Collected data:

◆ ◆ ◆

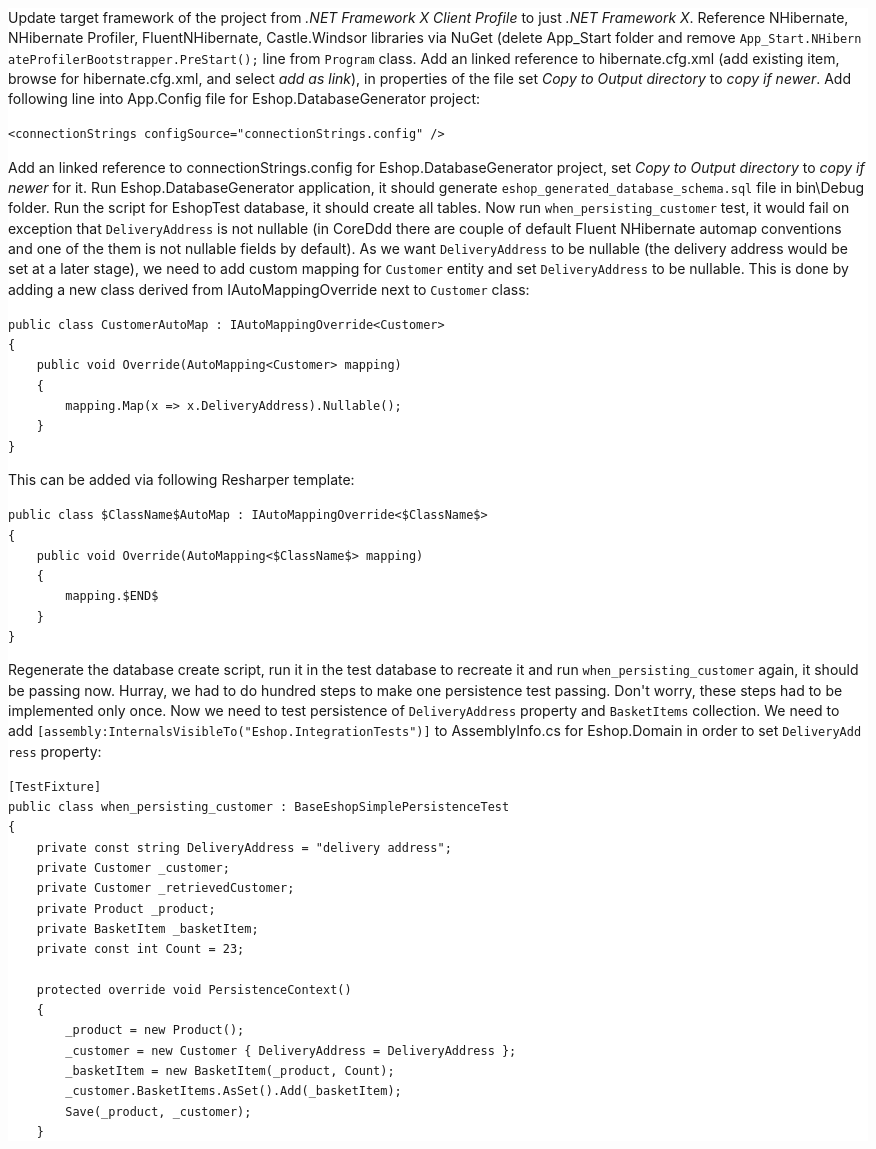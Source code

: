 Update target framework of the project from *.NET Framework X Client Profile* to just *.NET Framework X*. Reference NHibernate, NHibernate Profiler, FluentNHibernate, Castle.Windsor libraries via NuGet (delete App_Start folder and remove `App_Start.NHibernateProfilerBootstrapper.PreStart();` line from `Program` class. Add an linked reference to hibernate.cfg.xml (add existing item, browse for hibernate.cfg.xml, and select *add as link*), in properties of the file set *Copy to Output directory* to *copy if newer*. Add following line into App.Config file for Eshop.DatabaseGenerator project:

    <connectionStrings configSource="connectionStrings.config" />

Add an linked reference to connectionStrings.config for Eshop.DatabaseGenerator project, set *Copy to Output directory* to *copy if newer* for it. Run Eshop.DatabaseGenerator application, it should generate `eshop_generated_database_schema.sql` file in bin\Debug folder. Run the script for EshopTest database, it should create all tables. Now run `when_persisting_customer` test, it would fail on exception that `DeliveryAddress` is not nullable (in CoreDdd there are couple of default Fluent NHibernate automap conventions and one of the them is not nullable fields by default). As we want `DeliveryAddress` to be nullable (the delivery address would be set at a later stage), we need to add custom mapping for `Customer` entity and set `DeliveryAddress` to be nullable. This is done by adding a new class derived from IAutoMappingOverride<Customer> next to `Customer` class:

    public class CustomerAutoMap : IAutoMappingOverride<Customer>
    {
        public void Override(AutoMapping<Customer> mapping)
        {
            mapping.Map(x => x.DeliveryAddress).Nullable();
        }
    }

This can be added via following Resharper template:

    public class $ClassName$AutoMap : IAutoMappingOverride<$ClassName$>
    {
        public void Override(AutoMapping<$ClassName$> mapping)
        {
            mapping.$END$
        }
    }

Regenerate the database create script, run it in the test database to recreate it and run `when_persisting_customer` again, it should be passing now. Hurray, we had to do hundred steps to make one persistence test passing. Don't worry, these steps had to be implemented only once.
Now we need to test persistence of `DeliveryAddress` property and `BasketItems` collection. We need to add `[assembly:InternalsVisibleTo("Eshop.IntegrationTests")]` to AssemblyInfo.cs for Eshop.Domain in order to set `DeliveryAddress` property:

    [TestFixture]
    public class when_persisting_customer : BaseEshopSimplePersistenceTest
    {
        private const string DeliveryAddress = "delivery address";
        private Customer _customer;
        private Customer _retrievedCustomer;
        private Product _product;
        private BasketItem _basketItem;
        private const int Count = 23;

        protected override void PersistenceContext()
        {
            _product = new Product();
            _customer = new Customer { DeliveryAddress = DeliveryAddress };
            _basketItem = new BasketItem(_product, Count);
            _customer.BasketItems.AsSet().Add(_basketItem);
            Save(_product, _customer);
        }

◆ ◆ ◆

→ To do
Answer with the count alone: how many lines in the data above have "script" in them?

→ Solved exercise
2